Nah, I thin  Utter Shit's screen shots explain it - the torso looks like a head, and the waist is noticeably wider than the neck. You'll need to provide screen shots to convince me.

Stigdu

Quote from: MojoJojo on June 30, 2022, 10:51:11 AMNah, I thin  Utter Shit's screen shots explain it - the torso looks like a head, and the waist is noticeably wider than the neck. You'll need to provide screen shots to convince me.

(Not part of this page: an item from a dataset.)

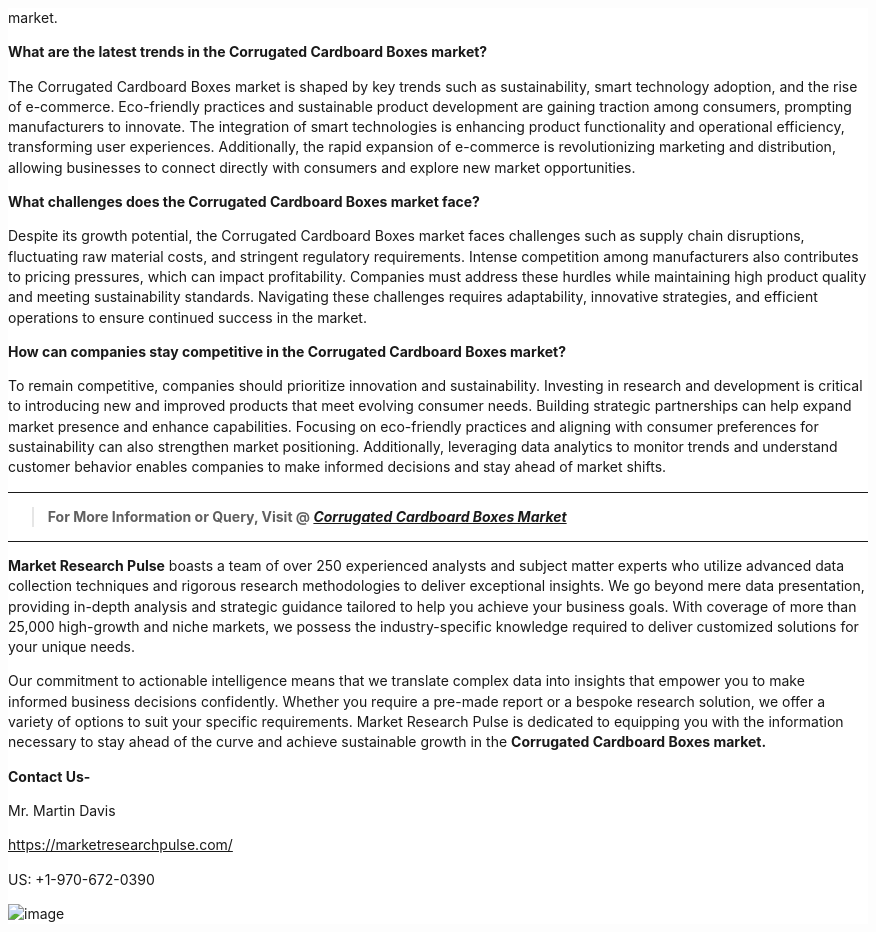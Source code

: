 market.</p><p><strong>What are the latest trends in the Corrugated Cardboard Boxes market?</strong></p><p>The Corrugated Cardboard Boxes market is shaped by key trends such as sustainability, smart technology adoption, and the rise of e-commerce. Eco-friendly practices and sustainable product development are gaining traction among consumers, prompting manufacturers to innovate. The integration of smart technologies is enhancing product functionality and operational efficiency, transforming user experiences. Additionally, the rapid expansion of e-commerce is revolutionizing marketing and distribution, allowing businesses to connect directly with consumers and explore new market opportunities.</p><p><strong>What challenges does the Corrugated Cardboard Boxes market face?</strong></p><p>Despite its growth potential, the Corrugated Cardboard Boxes market faces challenges such as supply chain disruptions, fluctuating raw material costs, and stringent regulatory requirements. Intense competition among manufacturers also contributes to pricing pressures, which can impact profitability. Companies must address these hurdles while maintaining high product quality and meeting sustainability standards. Navigating these challenges requires adaptability, innovative strategies, and efficient operations to ensure continued success in the market.</p><p><strong>How can companies stay competitive in the Corrugated Cardboard Boxes market?</strong></p><p>To remain competitive, companies should prioritize innovation and sustainability. Investing in research and development is critical to introducing new and improved products that meet evolving consumer needs. Building strategic partnerships can help expand market presence and enhance capabilities. Focusing on eco-friendly practices and aligning with consumer preferences for sustainability can also strengthen market positioning. Additionally, leveraging data analytics to monitor trends and understand customer behavior enables companies to make informed decisions and stay ahead of market shifts.</p><hr /><blockquote><p><strong>For More Information or Query, Visit @&nbsp;<em><a href="https://marketresearchpulse.com/report/53309/corrugated-cardboard-boxes-market?utm_source=Linkedin&utm_medium=022">Corrugated Cardboard Boxes Market</a></em></strong></p></blockquote><hr /><p><strong>Market Research Pulse</strong> boasts a team of over 250 experienced analysts and subject matter experts who utilize advanced data collection techniques and rigorous research methodologies to deliver exceptional insights. We go beyond mere data presentation, providing in-depth analysis and strategic guidance tailored to help you achieve your business goals. With coverage of more than 25,000 high-growth and niche markets, we possess the industry-specific knowledge required to deliver customized solutions for your unique needs.</p><p>Our commitment to actionable intelligence means that we translate complex data into insights that empower you to make informed business decisions confidently. Whether you require a pre-made report or a bespoke research solution, we offer a variety of options to suit your specific requirements. Market Research Pulse is dedicated to equipping you with the information necessary to stay ahead of the curve and achieve sustainable growth in the <strong>Corrugated Cardboard Boxes market.</strong></p><p><strong>Contact Us-</strong></p><p>Mr. Martin Davis</p><p>https://marketresearchpulse.com/</p><p>US: +1-970-672-0390</p>
![image](https://github.com/user-attachments/assets/e3c0b41b-fa30-430a-b665-1e44bdb0deb9)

Do you know what? I think you're right! That torso does look like a head. Carry on...

Replies From View


Replies From View

The hairdryer wouldn't blow the head so fiercely.  I can tell when something has been tugged by a wire, you cunts.

Armed Traffic Warden

Yeah. Contains enjoyable moments but it's overall unsatisfying. I feel his family added a wholly unnecessary and distracting dimension to his character that was at odds with the farce playing out.
  Maybe they could have made the relationships much more rocky and last-chancy to heighten the tension as it went on? I feel that may have been the intent but I didn't really sense it in a tangible way. The performances in those segments were too straight and didn't carry a threat.
  It also sets us up to want him to stop being a fuck up so he can be a good father but then the last scene shits over that so I don't really know how I'm supposed to feel about any of it. Is he the villain of the piece? I'm sure many students will study that very question in GCSE English in a years time.

  TL/DR
I'd have left the family side story out or made more effort to make it work.